> That’s a bit error rate of 1 in 10^15 requests. In the real world, we see that...

mjb · on July 27, 2023

> daily occurrence when you're operating at S3 scale

Yeah! With S3 averaging over 100M requests per second, 1 in a billion happens every ten seconds. And it's not just S3. For example, for Prime Day 2022, DynamoDB peaked at over 105M requests per second (just for the Amazon workload): https://aws.amazon.com/blogs/aws/amazon-prime-day-2022-aws-f...

In the post, Andy also talks about Lightweight Formal Methods and the team's adoption of Rust.
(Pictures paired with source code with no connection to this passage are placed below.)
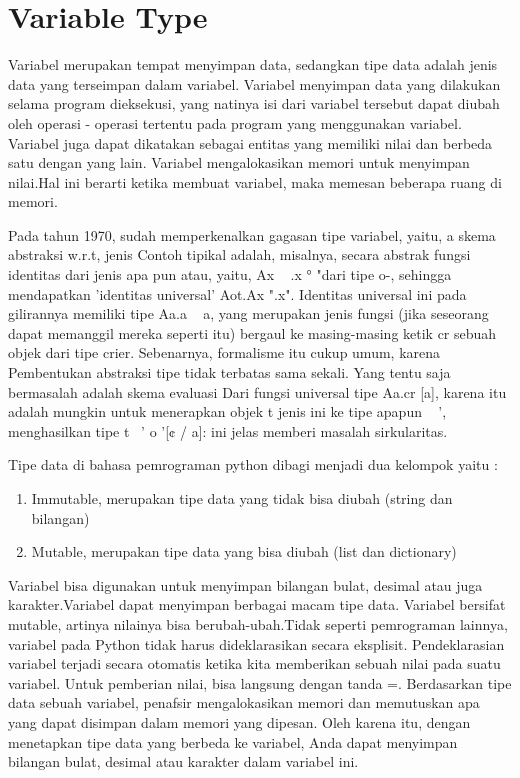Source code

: \section{Variable Type}
Variabel merupakan tempat menyimpan data, sedangkan tipe data adalah jenis data yang terseimpan dalam variabel. Variabel menyimpan data yang dilakukan selama program dieksekusi, yang natinya isi dari variabel tersebut dapat diubah oleh operasi - operasi tertentu pada program yang menggunakan variabel. Variabel juga dapat dikatakan sebagai entitas yang memiliki nilai dan berbeda satu dengan yang lain. Variabel mengalokasikan memori untuk menyimpan nilai.Hal ini berarti ketika membuat variabel, maka  memesan beberapa ruang di memori. 

Pada tahun 1970, sudah memperkenalkan gagasan tipe variabel, yaitu, a
skema abstraksi w.r.t, jenis Contoh tipikal adalah, misalnya, secara abstrak
fungsi identitas dari jenis apa pun atau, yaitu, Ax ~ .x ° "dari tipe o-, sehingga mendapatkan
'identitas universal' Aot.Ax ".x". Identitas universal ini pada gilirannya memiliki tipe Aa.a ~ a,
yang merupakan jenis fungsi (jika seseorang dapat memanggil mereka seperti itu) bergaul ke masing-masing
ketik cr sebuah objek dari tipe crier. Sebenarnya, formalisme itu cukup umum, karena
Pembentukan abstraksi tipe tidak terbatas sama sekali. Yang tentu saja bermasalah
adalah skema evaluasi Dari fungsi universal tipe Aa.cr [a], karena itu
adalah mungkin untuk menerapkan objek t jenis ini ke tipe apapun ~ ', menghasilkan tipe t {~'}
o '[¢ / a]: ini jelas memberi masalah sirkularitas.


Tipe data di bahasa pemrograman python dibagi menjadi dua kelompok yaitu :
\begin{enumerate}
	\item Immutable, merupakan tipe data yang tidak bisa diubah (string dan bilangan)
	\item Mutable, merupakan tipe data yang bisa diubah (list dan dictionary)
\end{enumerate}  

Variabel bisa digunakan untuk menyimpan bilangan bulat, desimal atau juga karakter.Variabel dapat menyimpan berbagai macam tipe data. Variabel bersifat mutable, artinya nilainya bisa berubah-ubah.Tidak seperti pemrograman lainnya, variabel pada Python tidak harus dideklarasikan secara eksplisit. Pendeklarasian variabel terjadi secara otomatis ketika kita memberikan sebuah nilai pada suatu variabel. Untuk pemberian nilai, bisa langsung dengan tanda =. Berdasarkan tipe data sebuah variabel, penafsir mengalokasikan memori dan memutuskan apa yang dapat disimpan dalam memori yang dipesan. Oleh karena itu, dengan menetapkan tipe data yang berbeda ke variabel, Anda dapat menyimpan bilangan bulat, desimal atau karakter dalam variabel ini.

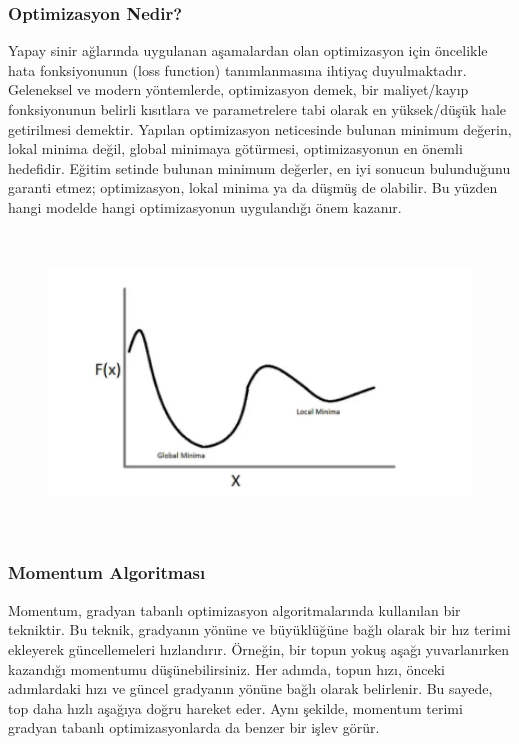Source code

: \documentclass[12pt]{article}
\begin{document}
\subsubsection{Optimizasyon Nedir?}
Yapay sinir ağlarında uygulanan aşamalardan olan optimizasyon için öncelikle hata fonksiyonunun (loss function) tanımlanmasına ihtiyaç duyulmaktadır. Geleneksel ve modern yöntemlerde, optimizasyon demek, bir maliyet/kayıp fonksiyonunun belirli kısıtlara ve parametrelere tabi olarak en yüksek/düşük hale getirilmesi demektir. Yapılan optimizasyon neticesinde bulunan minimum değerin, lokal minima değil, global minimaya götürmesi, optimizasyonun en önemli hedefidir. Eğitim setinde bulunan minimum değerler, en iyi sonucun bulunduğunu garanti etmez; optimizasyon, lokal minima ya da düşmüş de olabilir. Bu yüzden hangi modelde hangi optimizasyonun uygulandığı önem kazanır.\cite{Seyyarer2020}
\begin{figure}[h]
    \centering
    \includegraphics[width=8\textwidth, height=8cm, keepaspectratio]{opt1.png}
    \label{fig:enter-label}
\end{figure}
\subsubsection{Momentum Algoritması}
Momentum, gradyan tabanlı optimizasyon algoritmalarında kullanılan bir tekniktir. Bu teknik, gradyanın yönüne ve büyüklüğüne bağlı olarak bir hız terimi ekleyerek güncellemeleri hızlandırır. Örneğin, bir topun yokuş aşağı yuvarlanırken kazandığı momentumu düşünebilirsiniz. Her adımda, topun hızı, önceki adımlardaki hızı ve güncel gradyanın yönüne bağlı olarak belirlenir. Bu sayede, top daha hızlı aşağıya doğru hareket eder. Aynı şekilde, momentum terimi gradyan tabanlı optimizasyonlarda da benzer bir işlev görür.
\end{document}
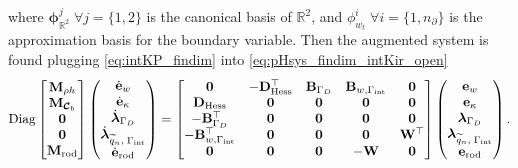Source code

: where $\bm{\phi}^j_{\mathbb{R}^2}  \; \forall j = \{1, 2\}$ is the canonical basis of $\mathbb{R}^2$, and ${\phi}^i_{w_t}  \; \forall i = \{1,n_\partial\}$ is the approximation basis for the boundary variable. Then the augmented system is found plugging \eqref{eq:intKP_findim} into \eqref{eq:pHsys_findim_intKir_open}
\begin{equation}\label{eq:pHsys_findim_intKir_closed}
\mathrm{Diag}
\begin{bmatrix}
\mathbf{M}_{\rho h}\\
\mathbf{M}_{\bm{\mathcal{C}}_b}\\
\mathbf{0}\\
\mathbf{0}\\
\mathbf{M}_{\mathrm{rod}}\\
\end{bmatrix}
\begin{pmatrix}
\dot{\mathbf{e}}_{w} \\
\dot{\mathbf{e}}_{\kappa} \\
\dot{\bm{\lambda}}_{\Gamma_D} \\
\dot{\bm{\lambda}}_{\widetilde{q}_n, \; \Gamma_{\mathrm{int}}} \\
\dot{\mathbf{e}}_{\mathrm{rod}} \\
\end{pmatrix}
= \begin{bmatrix}
\mathbf{0} & - \mathbf{D}_{\operatorname*{Hess}}^\top & \mathbf{B}_{\Gamma_D} & \mathbf{B}_{w, \Gamma_{\mathrm{int}}} & \mathbf{0}\\
\mathbf{D}_{\operatorname*{Hess}} & \mathbf{0} & \mathbf{0} & \mathbf{0} & \mathbf{0}\\
-\mathbf{B}_{\Gamma_D}^\top & \mathbf{0} & \mathbf{0} & \mathbf{0} & \mathbf{0} \\
-\mathbf{B}_{w, \Gamma_{\mathrm{int}}}^\top & \mathbf{0} & \mathbf{0} & \mathbf{0} & \mathbf{W}^\top \\
\mathbf{0} & \mathbf{0} & \mathbf{0} & - \mathbf{W} & \mathbf{0} \\
\end{bmatrix} 
\begin{pmatrix}
{\mathbf{e}}_{w} \\
{\mathbf{e}}_{\kappa} \\
{\bm{\lambda}}_{\Gamma_D} \\
{\bm{\lambda}}_{\widetilde{q}_n, \;\Gamma_{\mathrm{int}}} \\
\mathbf{e}_{\mathrm{rod}} \\
\end{pmatrix}.
\end{equation}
When even extremely low probability events are common, we need to invest in multiple layers of tooling and process around correctness.

ignoramous · on July 27, 2023

James Hamilton, AWS' chief architect, wrote about this phenomena in 2017: At scale, rare events aren't rare; https://news.ycombinator.com/item?id=14038044

jdwithit · on July 28, 2023

James' posts are always a treat. It's so rare to encounter such plain, straightforward content from someone with a title and responsibilities like his. Without layers of marketing sugar over everything. Dude just wants to post about the cool shit he did on his GeoCities-tier website and I love it.

aborsy · on July 28, 2023

This phenomenon is just multiplication of the sample size (scale) times a probability (rare).

maweki · on July 28, 2023

It shows that, however improbable, people do win the lottery.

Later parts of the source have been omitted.